Wednesday, May 2, 2012

Mistake

1st of May. Is a date where many things that impacted my life happened.

1st May 1955. My daddy's birthday.
1st May 1997. My first P day.
1st may 2005. My first heart-broken day because of that not-so-worth-afterall, Archie
1st May 2012. Second heart breaking day of my life, for someone that i think worth a lifetime, Vince.

Having him left after our last encounter together was crying together, i started the day yesterday with breakie with my Sandakan Family. Went to Aunty's shop so that to ignore WORK and dinner with Sandakan Family before heading to Balin, the place where we spent the last night together this time with vince, in the same piece of dress.

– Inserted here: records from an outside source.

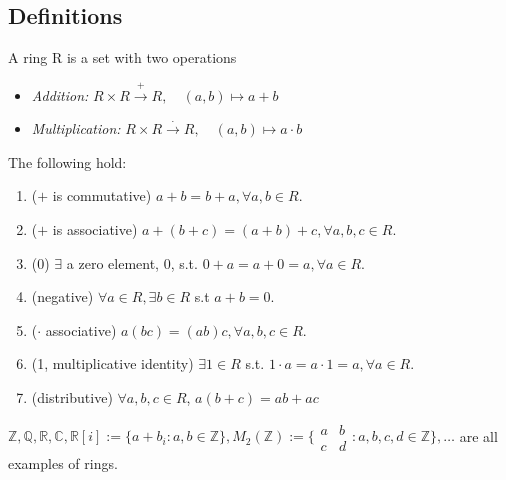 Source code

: \documentclass[12pt,oneside]{article}
\begin{document}
\subsection{Definitions}

\begin{definition}[Ring]
  A ring R is a set with two operations\footnotemark
  \begin{itemize}
    \item \emph{Addition:} $R \times R \overset{+}{\longrightarrow} R, \quad (a,b) \mapsto a+b$
    \item \emph{Multiplication:} $R \times R \overset{\cdot}{\longrightarrow} R, \quad (a,b) \mapsto a \cdot b$
  \end{itemize}

  The following hold:
  \begin{enumerate}
    \item ($+$ is commutative) $a + b = b+a, \forall a,b \in R$.
    \item ($+$ is associative) $a + (b+c) = (a+b) +c, \forall a,b,c \in R$.
    \item (0) $\exists$ a zero element, 0, s.t. $0 + a = a + 0 = a, \forall a \in R$.
    \item (negative) $\forall a \in R, \exists b \in R$ s.t $a+b = 0$.
    \item ($\cdot$ associative) $a(bc) = (ab)c, \forall a,b,c \in R$.
    \item (1, multiplicative identity) $\exists 1 \in R$ s.t. $1 \cdot a = a \cdot 1 = a, \forall a \in R$.\footnotemark
    \item (distributive) $\forall a,b,c \in R$, $a(b+c) = ab + ac$
  \end{enumerate}

  $\mathbb{Z}, \mathbb{Q}, \mathbb{R}, \mathbb{C}, \mathbb{R}[i] := \{a + b_i: a,b \in \mathbb{Z}\}, M_2(\mathbb{Z}) := \{\begin{matrix}
  a & b\\
  c & d
  \end{matrix} : a,b,c,d \in \mathbb{Z}\}, \dots$ are all examples of rings.

\end{definition}
\end{document}
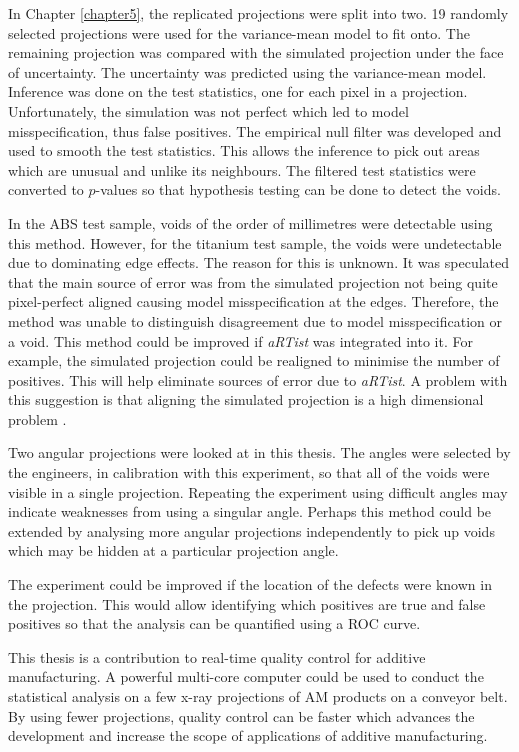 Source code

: \documentclass[12pt, a4paper, oneside]{memoir}
\begin{document}
In Chapter \ref{chapter5}, the replicated projections were split into two. 19 randomly selected projections were used for the variance-mean model to fit onto. The remaining projection was compared with the simulated projection under the face of uncertainty. The uncertainty was predicted using the variance-mean model. Inference was done on the test statistics, one for each pixel in a projection. Unfortunately, the simulation was not perfect which led to model misspecification, thus false positives. The empirical null filter was developed and used to smooth the test statistics. This allows the inference to pick out areas which are unusual and unlike its neighbours. The filtered test statistics were converted to $p$-values so that hypothesis testing can be done to detect the voids.

In the ABS test sample, voids of the order of millimetres were detectable using this method. However, for the titanium test sample, the voids were undetectable due to dominating edge effects. The reason for this is unknown. It was speculated that the main source of error was from the simulated projection not being quite pixel-perfect aligned causing model misspecification at the edges. Therefore, the method was unable to distinguish disagreement due to model misspecification or a void. This method could be improved if \emph{aRTist} was integrated into it. For example, the simulated projection could be realigned to minimise the number of positives. This will help eliminate sources of error due to \emph{aRTist}. A problem with this suggestion is that aligning the simulated projection is a high dimensional problem \citep{brierley2018optimized}.

Two angular projections were looked at in this thesis. The angles were selected by the engineers, in calibration with this experiment, so that all of the voids were visible in a single projection. Repeating the experiment using difficult angles may indicate weaknesses from using a singular angle. Perhaps this method could be extended by analysing more angular projections independently to pick up voids which may be hidden at a particular projection angle.

The experiment could be improved if the location of the defects were known in the projection. This would allow identifying which positives are true and false positives so that the analysis can be quantified using a ROC curve.

This thesis is a contribution to real-time quality control for additive manufacturing. A powerful multi-core computer could be used to conduct the statistical analysis on a few x-ray projections of AM products on a conveyor belt. By using fewer projections, quality control can be faster which advances the development and increase the scope of applications of additive manufacturing.




\begin{appendices}

\end{appendices}
\end{document}
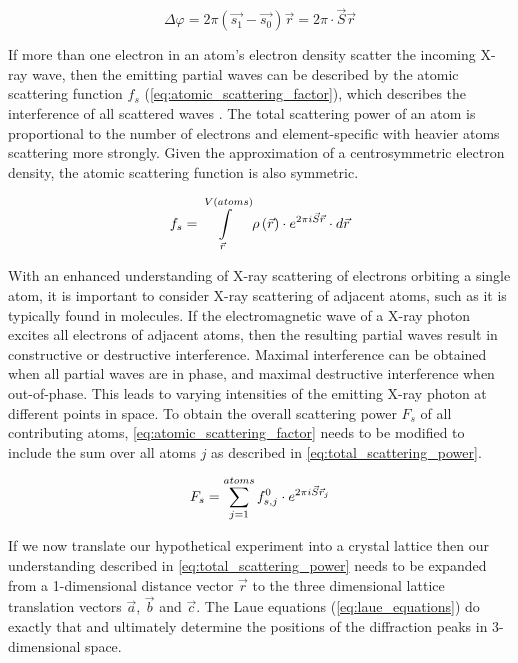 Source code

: \begin{equation}
    \Delta\varphi=2\pi\left(\vec{s_1}-\vec{s_0}\right)\vec{r}=2\pi \cdot \vec{S}\vec{r}
    \label{eq:phase_difference}
\end{equation}

If more than one electron in an atom's electron density scatter the incoming X-ray wave, then the emitting partial waves can be described by the atomic scattering function $f_s$ (\cref{eq:atomic_scattering_factor}), which describes the interference of all scattered waves \cite{Rupp2010-nc}. The total scattering power of an atom is proportional to the number of electrons and element-specific with heavier atoms scattering more strongly. Given the approximation of a centrosymmetric electron density, the atomic scattering function is also symmetric. 

\begin{equation}
    f_s=\int\limits_{\vec{r}}^{V(atoms)}\rho\left(\vec{r}\right) \cdot e^{2\pi\\i\vec{S}\vec{r}} \cdot d\vec{r}
    \label{eq:atomic_scattering_factor}
\end{equation}

With an enhanced understanding of X-ray scattering of electrons orbiting a single atom, it is important to consider X-ray scattering of adjacent atoms, such as it is typically found in molecules. If the electromagnetic wave of a X-ray photon excites all electrons of adjacent atoms, then the resulting partial waves result in constructive or destructive interference. Maximal interference can be obtained when all partial waves are in phase, and maximal destructive interference when out-of-phase. This leads to varying intensities of the emitting X-ray photon at different points in space. To obtain the overall scattering power $F_s$ of all contributing atoms, \cref{eq:atomic_scattering_factor} needs to be modified to include the sum over all atoms $j$ as described in \cref{eq:total_scattering_power}.

\begin{equation}
    F_s=\sum_{j=1}^{atoms}f_{s,j}^0 \cdot e^{2\pi\\i\vec{S}\vec{r}_j}
    \label{eq:total_scattering_power}
\end{equation}

If we now translate our hypothetical experiment into a crystal lattice then our understanding described in \cref{eq:total_scattering_power} needs to be expanded from a 1-dimensional distance vector $\vec{r}$ to the three dimensional lattice translation vectors $\vec{a}$, $\vec{b}$ and $\vec{c}$. The Laue equations (\cref{eq:laue_equations}) do exactly that and ultimately determine the positions of the diffraction peaks in 3-dimensional space.

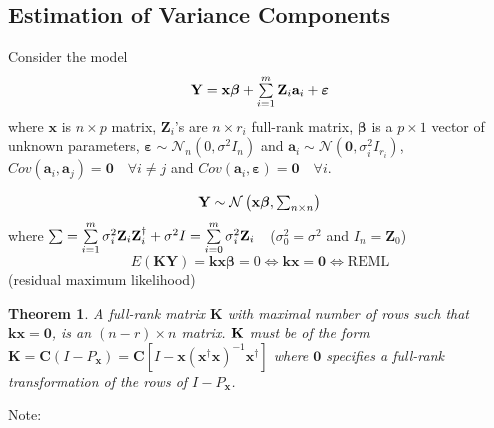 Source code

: \documentclass{article}
\newtheorem{theorem}{Theorem}
\begin{document}
\bigskip

\subsection{Estimation of Variance Components}

Consider the model%
\begin{equation*}
\mathbf{Y}=\mathbf{x\beta }+\tsum\limits_{i=1}^{m}\mathbf{Z}_{i}\mathbf{a}%
_{i}+\mathbf{\varepsilon }
\end{equation*}%
where $\mathbf{x}$ is $n\times p$ matrix, $\mathbf{Z}_{i}$'s are $n\times
r_{i}$ full-rank matrix, $\mathbf{\beta }$ is a $p\times 1$ vector of
unknown parameters, $\mathbf{\varepsilon \sim }\mathcal{N}_{n}\left(
0,\sigma ^{2}I_{n}\right) $ and $\mathbf{a}_{i}\sim \mathcal{N}\left( 
\mathbf{0},\sigma _{i}^{2}I_{r_{i}}\right) $, $Cov\left( \mathbf{a}_{i},%
\mathbf{a}_{j}\right) =\mathbf{0}\quad \forall i\neq j$ and $Cov\left( 
\mathbf{a}_{i},\mathbf{\varepsilon }\right) =\mathbf{0}\quad \forall i$.

\bigskip

\begin{equation*}
\therefore \mathbf{Y}\sim \mathcal{N}\left( \mathbf{x\beta }%
,\tsum\nolimits_{n\times n}\right) 
\end{equation*}%
where $\tsum =\tsum\limits_{i=1}^{m}\sigma _{i}^{2}\mathbf{Z}_{i}\mathbf{Z}%
_{i}^{\dagger }+\sigma ^{2}I=\tsum\limits_{i=0}^{m}\sigma _{i}^{2}\mathbf{Z}%
_{i}\quad $($\sigma _{0}^{2}=\sigma ^{2}$ and $I_{n}=\mathbf{Z}_{0}$)%
\begin{equation*}
E\left( \mathbf{KY}\right) =\mathbf{kx\beta }=0\Leftrightarrow \mathbf{kx}=%
\mathbf{0}\Leftrightarrow \text{REML}
\end{equation*}%
(residual maximum likelihood)

\bigskip

\begin{theorem}
A full-rank matrix $\mathbf{K}$ with maximal number of rows such that $%
\mathbf{kx}=\mathbf{0}$, is an $\left( n-r\right) \times n$ matrix. $\mathbf{%
K}$ must be of the form $\mathbf{K}=\mathbf{C}\left( I-P_{\mathbf{x}}\right)
=\mathbf{C}\left[ I-\mathbf{x}\left( \mathbf{x}^{\dagger }\mathbf{x}\right)
^{-1}\mathbf{x}^{\dagger }\right] $ where $\mathbf{0}$ specifies a full-rank
transformation of the rows of $I-P_{\mathbf{x}}$.
\end{theorem}

\bigskip

Note:
\end{document}
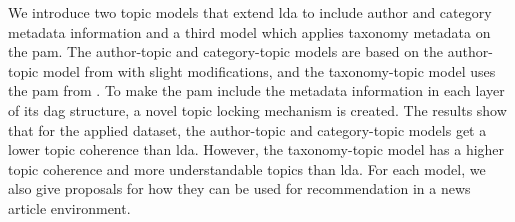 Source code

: We introduce two topic models that extend \gls{lda} to include author and category metadata information and a third model which applies taxonomy metadata on the \gls{pam}.
The author-topic and category-topic models are based on the author-topic model from \citet{author_topic_2012} with slight modifications, and the taxonomy-topic model uses the \gls{pam} from \citet{li2006pachinko}.
To make the \gls{pam} include the metadata information in each layer of its \gls{dag} structure, a novel topic locking mechanism is created.
The results show that for the applied dataset, the author-topic and category-topic models get a lower topic coherence than \gls{lda}.
However, the taxonomy-topic model has a higher topic coherence and more understandable topics than \gls{lda}.
For each model, we also give proposals for how they can be used for recommendation in a news article environment.
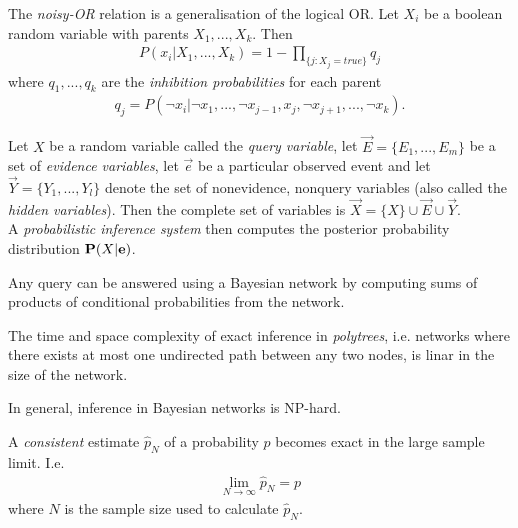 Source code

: \documentclass{article}
\begin{document}
\begin{definition}[R\&N p. 518]
    The \emph{noisy-OR} relation is a generalisation of the logical OR. Let $X_i$ be a boolean
    random variable with parents $X_1, ..., X_k$. Then
    \begin{align*}
        P(x_i|X_1, ..., X_k) = 1 - \prod_{\{j:X_j = true\}} q_j
    \end{align*}
    where $q_1,...,q_k$ are the \emph{inhibition probabilities} for each parent
    \begin{align*}
        q_j = P(\neg x_i | \neg x_1, ..., \neg x_{j-1}, x_j, \neg x_{j+1}, ..., \neg x_k).
    \end{align*}
\end{definition}

\begin{definition}[R\&N p. 522]
    Let $X$ be a random variable called the \emph{query variable}, let $\vec E=\{E_1,...,E_m\}$
    be a set of \emph{evidence variables}, let $\vec e$ be a particular observed event and let
    $\vec Y=\{Y_1, ..., Y_l\}$ denote the set of nonevidence, nonquery variables (also
    called the \emph{hidden variables}). Then the complete set of variables is
    $\vec X = \{X\}\cup \vec E \cup \vec Y$.\\
    A \emph{probabilistic inference system} then computes the posterior probability distribution
    $\P(X|\vec e)$.
\end{definition}

\begin{theorem}[R\&N p. 523]
    Any query can be answered using a Bayesian network by computing sums of products of
    conditional probabilities from the network.
\end{theorem}

\begin{theorem}
    The time and space complexity of exact inference in \emph{polytrees}, i.e. networks where there exists at most one
    undirected path between any two nodes, is linar in the size of the network.

    In general, inference in Bayesian networks is NP-hard.
\end{theorem}

\begin{definition}
    A \emph{consistent} estimate $\hat p_N$ of a probability $p$ becomes exact in the large sample limit. I.e.
    \begin{align*}
        \lim_{N\to\infty} \hat p_N = p
    \end{align*}
    where $N$ is the sample size used to calculate $\hat p_N$.
\end{definition}
\end{document}
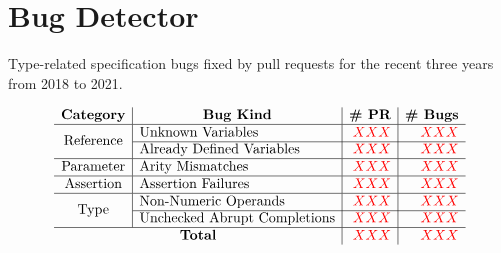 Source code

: \section{Bug Detector}\label{sec:checker}

\begin{table}
  \centering
  \caption{Type-related specification bugs fixed by pull requests for the recent
  three years from 2018 to 2021.}
  \label{table:pr-bugs}
  \vspace*{-1.5em}
  \[
    \small
    \begin{array}{c|l|r|r}
      \multicolumn{1}{c}{\textbf{Category}} &
      \multicolumn{1}{|c}{\textbf{Bug Kind}} &
      \multicolumn{1}{|c}{\textbf{\# PR}} &
      \multicolumn{1}{|c}{\textbf{\# Bugs}}\\
      \hline

      \multirow{2}{*}{\text{Reference}}
      & \text{Unknown Variables} & \inred{XXX} & \inred{XXX}\\\cline{2-4}
      & \text{Already Defined Variables} & \inred{XXX} & \inred{XXX}\\\hline

      \multirow{1}{*}{\text{Parameter}}
      & \text{Arity Mismatches} & \inred{XXX} & \inred{XXX}\\\hline

      \multirow{1}{*}{\text{Assertion}}
      & \text{Assertion Failures} & \inred{XXX} & \inred{XXX}\\\hline

      \multirow{2}{*}{\text{Type}}
      & \text{Non-Numeric Operands} & \inred{XXX} & \inred{XXX}\\\cline{2-4}
      & \text{Unchecked Abrupt Completions} & \inred{XXX} & \inred{XXX}\\\hline

      \multicolumn{2}{c|}{\textbf{Total}} & \inred{XXX} & \inred{XXX}\\

    \end{array}
  \]
  \vspace*{-1.5em}
\end{table}


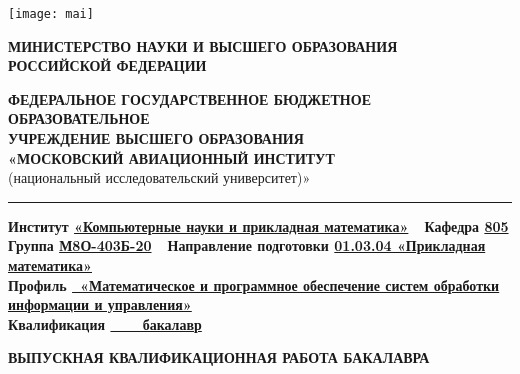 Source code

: \thispagestyle{empty}
\noindent
\begin{minipage}{0.2\textwidth}
    \texttt{[image: mai]}
\end{minipage}
\hfill
\begin{minipage}{0.8\textwidth}
    \centering
    \footnotesize
    \textbf{\footnotesize
    МИНИСТЕРСТВО НАУКИ И ВЫСШЕГО ОБРАЗОВАНИЯ\\
    РОССИЙСКОЙ ФЕДЕРАЦИИ}

    \vspace{1em}
    \textbf{\footnotesize
    ФЕДЕРАЛЬНОЕ ГОСУДАРСТВЕННОЕ БЮДЖЕТНОЕ ОБРАЗОВАТЕЛЬНОЕ\\ 
    УЧРЕЖДЕНИЕ ВЫСШЕГО ОБРАЗОВАНИЯ\\ 
    «МОСКОВСКИЙ АВИАЦИОННЫЙ ИНСТИТУТ}\\ 
    (национальный исследовательский университет)»
\end{minipage}

\noindent\rule{\textwidth}{1.5pt}

{
    \small
    \noindent\textbf{Институт \urule\uline{«Компьютерные науки и прикладная математика»}\urule\ \ Кафедра \urule\uline{805}\urule}\\
    \noindent\textbf{Группа \urule\uline{М8О-403Б-20}\urule\ \ Направление подготовки \urule\uline{01.03.04 «Прикладная математика»}\urule}\\ 
    \noindent\textbf{Профиль \uline{\ «Математическое и программное обеспечение систем обработки информации и управления»}\urule}\\ 
    \noindent\textbf{Квалификация \uline{\ \ \ \ бакалавр}\urule}
}

\begin{center}
    \textbf{ВЫПУСКНАЯ КВАЛИФИКАЦИОННАЯ РАБОТА БАКАЛАВРА}
\end{center}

Wanting to recall the last night together, i would say, a long lost true friend (means we seldom contact but do appreciate each other), Which i Rmb gave him a name (i blogged bout him previous, but couldnt remember what name ive given).. erm.. let's name him, Mr. Incredible (something we have in common). He shared with me a silly small mistake he made, that almost instantly, he come back to his senses doing the right thing. Somehow, the silly mistake he made, do make me wonder, "Does the same thing actually happen to me, and i become ignorant about it?"

Everyone made mistake. Some say mistake just show how foolish you were that time. Some say mistake kills. Some say mistake improves self. In short, it meant something to anyone.

Mr Incredible was pretty happy after the chat (hope he does, not to just make me fill "hey, im not that bad afterall!") but instantly turned abit wishy washy when i bombarded him with questions, which in the end, no definite conclusion is made.

Yes, Ive made a mistake on why I did not took the courage on that spot, but instead let senses made me regret afterwards? In the end, the conclusion we made, probably it wasnt the best thing would happen later, but , on that particular spot, if you have taken the courage to do what you feel makes you happier, perhaps, you wont be sulking now because of regreting it.

Maybe all these while with Vince, i was all covered up with senses, wasnt daring enough like i used to be. Probably im afraid ill be hurt again or fear i might hurt Vince on the other hand if i have been too persuasive, more to like a puppy begging for bones.

Perhaps, is time to really do something without caring much what happens in the end.

And maybe, that will give more colours to my life after loosing one great colour now?